I think it is fairly obvious that we need to eventually transition to
UTF-8 for our package infrastructure; it is really the only sane charset
in an international environment. Now, we can't switch to using UTF-8
for package control fields and the like until dpkg has better support,
but one thing we can start doing today is requiring that Debian
changelogs are UTF-8 encoded.
Right now, people are putting whatever random characters they feel like
in Debian changelogs; they might be encoded in ISO-8859-1, BIG5,
ISO-8859-2, ISO-2022-JP, or who knows what. This does come up in the
real world; I use apt-listchanges, and I fairly often see broken
characters in changelogs. The solution is to define the charset of
changelogs as UTF-8. That way, I can read all the changelogs at once
(currently using gnome-terminal) and it will work.

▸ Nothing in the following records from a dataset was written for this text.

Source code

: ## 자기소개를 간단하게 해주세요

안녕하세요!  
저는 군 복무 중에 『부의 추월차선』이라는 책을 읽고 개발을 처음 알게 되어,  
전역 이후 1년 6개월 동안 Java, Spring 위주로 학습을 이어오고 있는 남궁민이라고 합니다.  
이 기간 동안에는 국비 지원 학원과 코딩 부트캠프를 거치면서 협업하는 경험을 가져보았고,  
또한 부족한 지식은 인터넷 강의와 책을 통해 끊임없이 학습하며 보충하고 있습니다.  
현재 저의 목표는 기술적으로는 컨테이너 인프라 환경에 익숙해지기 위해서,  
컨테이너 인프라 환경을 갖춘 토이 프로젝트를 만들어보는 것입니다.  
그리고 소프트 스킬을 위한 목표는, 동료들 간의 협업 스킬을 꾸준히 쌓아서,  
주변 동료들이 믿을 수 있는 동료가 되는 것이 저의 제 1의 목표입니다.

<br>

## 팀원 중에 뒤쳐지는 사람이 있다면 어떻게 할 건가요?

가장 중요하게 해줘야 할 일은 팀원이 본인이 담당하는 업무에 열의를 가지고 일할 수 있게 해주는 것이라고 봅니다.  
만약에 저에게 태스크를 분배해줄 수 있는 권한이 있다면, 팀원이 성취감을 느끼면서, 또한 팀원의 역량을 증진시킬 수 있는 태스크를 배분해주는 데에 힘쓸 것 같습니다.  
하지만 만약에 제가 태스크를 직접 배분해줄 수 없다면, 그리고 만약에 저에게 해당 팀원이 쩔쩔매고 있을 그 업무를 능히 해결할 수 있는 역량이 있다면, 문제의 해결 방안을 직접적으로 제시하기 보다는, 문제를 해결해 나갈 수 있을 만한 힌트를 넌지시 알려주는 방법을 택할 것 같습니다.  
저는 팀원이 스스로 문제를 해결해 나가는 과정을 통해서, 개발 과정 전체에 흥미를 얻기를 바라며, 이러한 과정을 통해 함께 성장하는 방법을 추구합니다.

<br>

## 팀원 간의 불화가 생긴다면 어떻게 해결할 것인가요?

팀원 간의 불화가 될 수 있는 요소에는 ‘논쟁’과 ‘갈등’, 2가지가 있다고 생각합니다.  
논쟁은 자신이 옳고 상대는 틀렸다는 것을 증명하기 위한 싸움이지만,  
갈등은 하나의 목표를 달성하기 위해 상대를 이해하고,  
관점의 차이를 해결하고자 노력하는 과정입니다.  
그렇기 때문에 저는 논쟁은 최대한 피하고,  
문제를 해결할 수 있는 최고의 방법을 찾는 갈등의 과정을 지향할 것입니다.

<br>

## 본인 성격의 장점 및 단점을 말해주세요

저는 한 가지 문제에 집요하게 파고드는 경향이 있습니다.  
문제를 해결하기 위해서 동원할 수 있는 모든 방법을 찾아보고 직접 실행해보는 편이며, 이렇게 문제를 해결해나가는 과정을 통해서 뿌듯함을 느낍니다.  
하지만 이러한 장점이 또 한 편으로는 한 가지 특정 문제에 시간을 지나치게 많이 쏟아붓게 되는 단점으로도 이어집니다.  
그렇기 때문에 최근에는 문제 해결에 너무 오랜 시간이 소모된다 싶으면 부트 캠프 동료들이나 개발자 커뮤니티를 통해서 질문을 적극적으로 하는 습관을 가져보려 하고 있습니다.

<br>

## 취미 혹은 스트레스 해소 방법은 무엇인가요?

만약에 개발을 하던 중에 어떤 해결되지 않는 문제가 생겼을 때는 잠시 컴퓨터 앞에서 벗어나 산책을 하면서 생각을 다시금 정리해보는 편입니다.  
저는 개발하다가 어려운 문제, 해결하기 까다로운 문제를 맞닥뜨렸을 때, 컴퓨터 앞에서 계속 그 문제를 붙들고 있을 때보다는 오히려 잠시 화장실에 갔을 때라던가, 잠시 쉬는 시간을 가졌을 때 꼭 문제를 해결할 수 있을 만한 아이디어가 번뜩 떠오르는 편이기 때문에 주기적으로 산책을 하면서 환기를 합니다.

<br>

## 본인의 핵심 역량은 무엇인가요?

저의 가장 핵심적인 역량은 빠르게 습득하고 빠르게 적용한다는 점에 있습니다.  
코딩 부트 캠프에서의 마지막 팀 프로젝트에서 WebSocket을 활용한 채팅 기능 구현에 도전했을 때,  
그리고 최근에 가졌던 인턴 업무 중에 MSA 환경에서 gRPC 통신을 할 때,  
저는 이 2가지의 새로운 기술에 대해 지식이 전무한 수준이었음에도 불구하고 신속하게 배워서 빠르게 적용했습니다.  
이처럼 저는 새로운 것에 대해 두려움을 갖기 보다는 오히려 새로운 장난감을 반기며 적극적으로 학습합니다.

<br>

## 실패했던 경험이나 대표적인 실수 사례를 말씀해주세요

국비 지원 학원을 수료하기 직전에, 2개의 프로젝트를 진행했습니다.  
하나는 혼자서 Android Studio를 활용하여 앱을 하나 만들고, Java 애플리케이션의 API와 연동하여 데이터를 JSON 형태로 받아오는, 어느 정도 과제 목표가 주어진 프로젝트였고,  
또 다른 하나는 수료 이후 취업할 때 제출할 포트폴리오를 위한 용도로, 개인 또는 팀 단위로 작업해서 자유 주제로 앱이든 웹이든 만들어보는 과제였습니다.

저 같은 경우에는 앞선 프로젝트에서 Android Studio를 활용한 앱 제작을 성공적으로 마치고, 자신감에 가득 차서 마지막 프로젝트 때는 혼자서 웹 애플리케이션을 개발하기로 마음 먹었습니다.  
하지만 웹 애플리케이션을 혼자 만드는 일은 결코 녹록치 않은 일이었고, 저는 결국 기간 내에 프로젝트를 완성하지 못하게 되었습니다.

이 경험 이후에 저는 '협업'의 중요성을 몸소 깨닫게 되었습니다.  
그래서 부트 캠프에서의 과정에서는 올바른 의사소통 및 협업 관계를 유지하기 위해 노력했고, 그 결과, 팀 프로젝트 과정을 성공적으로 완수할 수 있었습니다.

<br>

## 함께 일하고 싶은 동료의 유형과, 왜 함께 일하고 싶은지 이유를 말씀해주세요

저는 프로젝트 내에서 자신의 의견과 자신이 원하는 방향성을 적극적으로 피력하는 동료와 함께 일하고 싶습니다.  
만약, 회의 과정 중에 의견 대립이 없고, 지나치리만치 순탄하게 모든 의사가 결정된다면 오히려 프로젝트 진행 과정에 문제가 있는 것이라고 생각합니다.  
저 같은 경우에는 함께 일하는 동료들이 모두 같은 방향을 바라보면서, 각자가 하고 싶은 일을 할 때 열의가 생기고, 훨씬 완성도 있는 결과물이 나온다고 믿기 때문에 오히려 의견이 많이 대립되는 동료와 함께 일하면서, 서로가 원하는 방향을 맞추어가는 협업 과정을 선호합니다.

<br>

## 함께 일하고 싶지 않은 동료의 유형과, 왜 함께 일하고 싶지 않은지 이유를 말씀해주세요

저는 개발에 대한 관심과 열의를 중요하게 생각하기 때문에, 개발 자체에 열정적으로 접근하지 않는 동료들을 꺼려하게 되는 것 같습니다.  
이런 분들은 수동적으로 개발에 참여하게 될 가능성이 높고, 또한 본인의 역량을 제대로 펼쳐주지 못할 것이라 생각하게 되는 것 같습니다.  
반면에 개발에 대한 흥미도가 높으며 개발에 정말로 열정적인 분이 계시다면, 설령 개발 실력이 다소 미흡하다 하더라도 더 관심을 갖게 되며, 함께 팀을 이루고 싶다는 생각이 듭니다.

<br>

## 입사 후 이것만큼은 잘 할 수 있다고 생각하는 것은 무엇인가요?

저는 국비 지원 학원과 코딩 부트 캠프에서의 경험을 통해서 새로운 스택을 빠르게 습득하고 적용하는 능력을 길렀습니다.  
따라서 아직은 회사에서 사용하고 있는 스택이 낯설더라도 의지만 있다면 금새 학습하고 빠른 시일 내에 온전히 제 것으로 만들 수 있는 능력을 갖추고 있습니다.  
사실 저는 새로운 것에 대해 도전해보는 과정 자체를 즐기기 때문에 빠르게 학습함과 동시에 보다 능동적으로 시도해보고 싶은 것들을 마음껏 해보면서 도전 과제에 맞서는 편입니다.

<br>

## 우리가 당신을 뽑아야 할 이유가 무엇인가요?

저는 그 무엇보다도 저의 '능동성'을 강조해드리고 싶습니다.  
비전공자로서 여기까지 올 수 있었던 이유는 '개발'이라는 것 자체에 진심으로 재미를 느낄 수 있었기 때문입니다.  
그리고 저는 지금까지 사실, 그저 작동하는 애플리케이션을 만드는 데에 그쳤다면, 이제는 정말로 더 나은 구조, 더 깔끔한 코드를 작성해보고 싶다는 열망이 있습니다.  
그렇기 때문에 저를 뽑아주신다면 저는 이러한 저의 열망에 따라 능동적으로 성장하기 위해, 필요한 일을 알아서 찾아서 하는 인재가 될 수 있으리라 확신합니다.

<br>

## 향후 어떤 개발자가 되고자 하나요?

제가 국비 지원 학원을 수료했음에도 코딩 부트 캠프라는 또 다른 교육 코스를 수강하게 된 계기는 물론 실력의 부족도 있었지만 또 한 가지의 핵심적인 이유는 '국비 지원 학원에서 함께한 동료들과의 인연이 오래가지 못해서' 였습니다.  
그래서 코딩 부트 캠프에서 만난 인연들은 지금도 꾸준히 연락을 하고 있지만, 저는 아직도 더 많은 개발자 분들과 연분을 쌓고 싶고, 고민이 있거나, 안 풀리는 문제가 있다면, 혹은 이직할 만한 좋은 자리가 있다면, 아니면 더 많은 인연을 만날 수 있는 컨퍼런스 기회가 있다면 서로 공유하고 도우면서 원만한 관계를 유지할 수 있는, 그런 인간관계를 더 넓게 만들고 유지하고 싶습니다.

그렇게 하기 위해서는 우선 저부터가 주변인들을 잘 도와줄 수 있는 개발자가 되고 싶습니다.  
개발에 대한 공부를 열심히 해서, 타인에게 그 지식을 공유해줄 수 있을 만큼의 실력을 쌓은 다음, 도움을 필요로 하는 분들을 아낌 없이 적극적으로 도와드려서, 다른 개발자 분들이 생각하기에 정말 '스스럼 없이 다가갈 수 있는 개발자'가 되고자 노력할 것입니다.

This proposal is a fairly important yet easy to take first step along
the way of transitioning all of Debian to UTF-8.
Attached is a patch against the latest version of policy.
--- policy.sgml~ 2002-11-15 01:49:40.000000000 -0500
+++ policy.sgml 2003-01-01 21:59:26.000000000 -0500
@@ -2257,6 +2257,13 @@
separated by exactly two spaces.
+ The entire changelog must be encoded in the
+ <url id="http://www.cis.ohio-state.edu/cgi-bin/rfc/rfc2279.html" name="UTF-8">
+ encoding of
+ <url id="http://www.unicode.org/" name="Unicode">.
<sect1><heading>Defining alternative changelog formats</heading>